RECORDS FOR PROCESSING section start

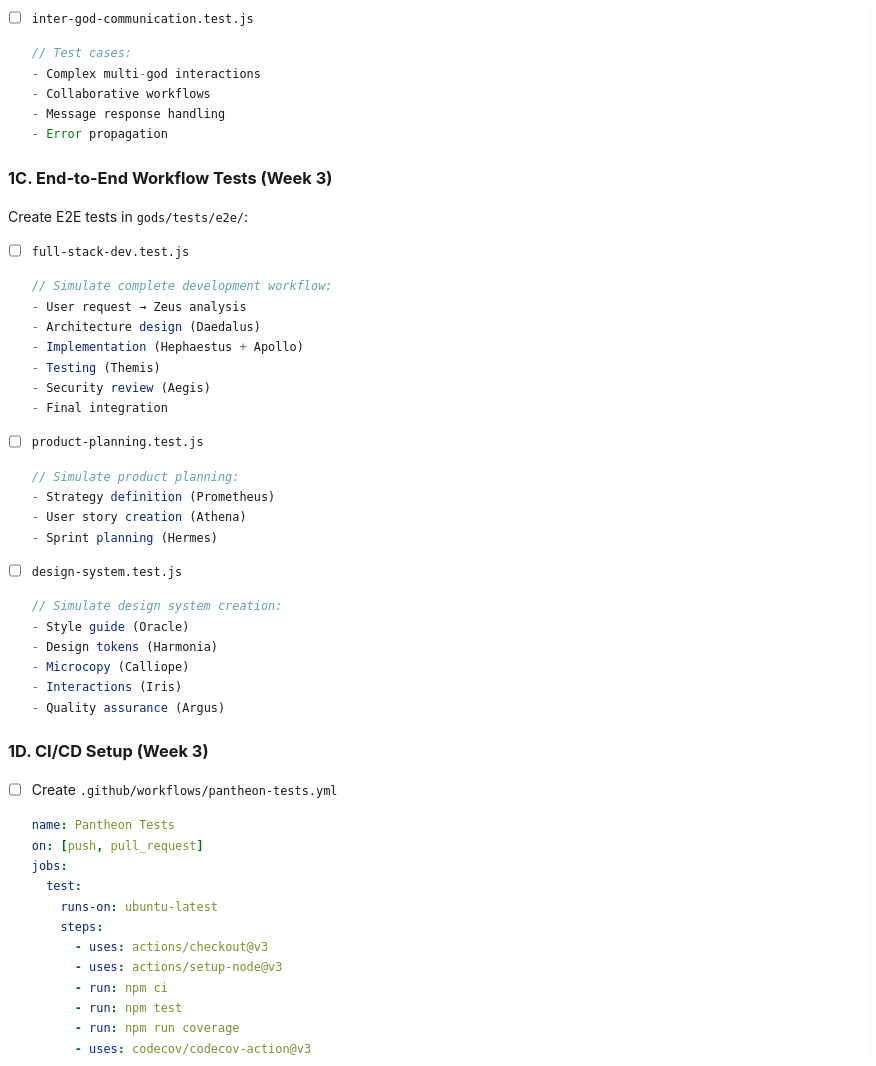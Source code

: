 - [ ] `inter-god-communication.test.js`
  ```javascript
  // Test cases:
  - Complex multi-god interactions
  - Collaborative workflows
  - Message response handling
  - Error propagation
  ```

### 1C. End-to-End Workflow Tests (Week 3)

Create E2E tests in `gods/tests/e2e/`:

- [ ] `full-stack-dev.test.js`
  ```javascript
  // Simulate complete development workflow:
  - User request → Zeus analysis
  - Architecture design (Daedalus)
  - Implementation (Hephaestus + Apollo)
  - Testing (Themis)
  - Security review (Aegis)
  - Final integration
  ```

- [ ] `product-planning.test.js`
  ```javascript
  // Simulate product planning:
  - Strategy definition (Prometheus)
  - User story creation (Athena)
  - Sprint planning (Hermes)
  ```

- [ ] `design-system.test.js`
  ```javascript
  // Simulate design system creation:
  - Style guide (Oracle)
  - Design tokens (Harmonia)
  - Microcopy (Calliope)
  - Interactions (Iris)
  - Quality assurance (Argus)
  ```

### 1D. CI/CD Setup (Week 3)

- [ ] Create `.github/workflows/pantheon-tests.yml`
  ```yaml
  name: Pantheon Tests
  on: [push, pull_request]
  jobs:
    test:
      runs-on: ubuntu-latest
      steps:
        - uses: actions/checkout@v3
        - uses: actions/setup-node@v3
        - run: npm ci
        - run: npm test
        - run: npm run coverage
        - uses: codecov/codecov-action@v3
  ```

RECORDS FOR PROCESSING section end

▶ [WHAT IS NEEDED] Show every line in the records above that contains the word "system".

▶ [SOLUTION FOR THIS PROBLEM]
- [ ] `design-system.test.js`
  // Simulate design system creation:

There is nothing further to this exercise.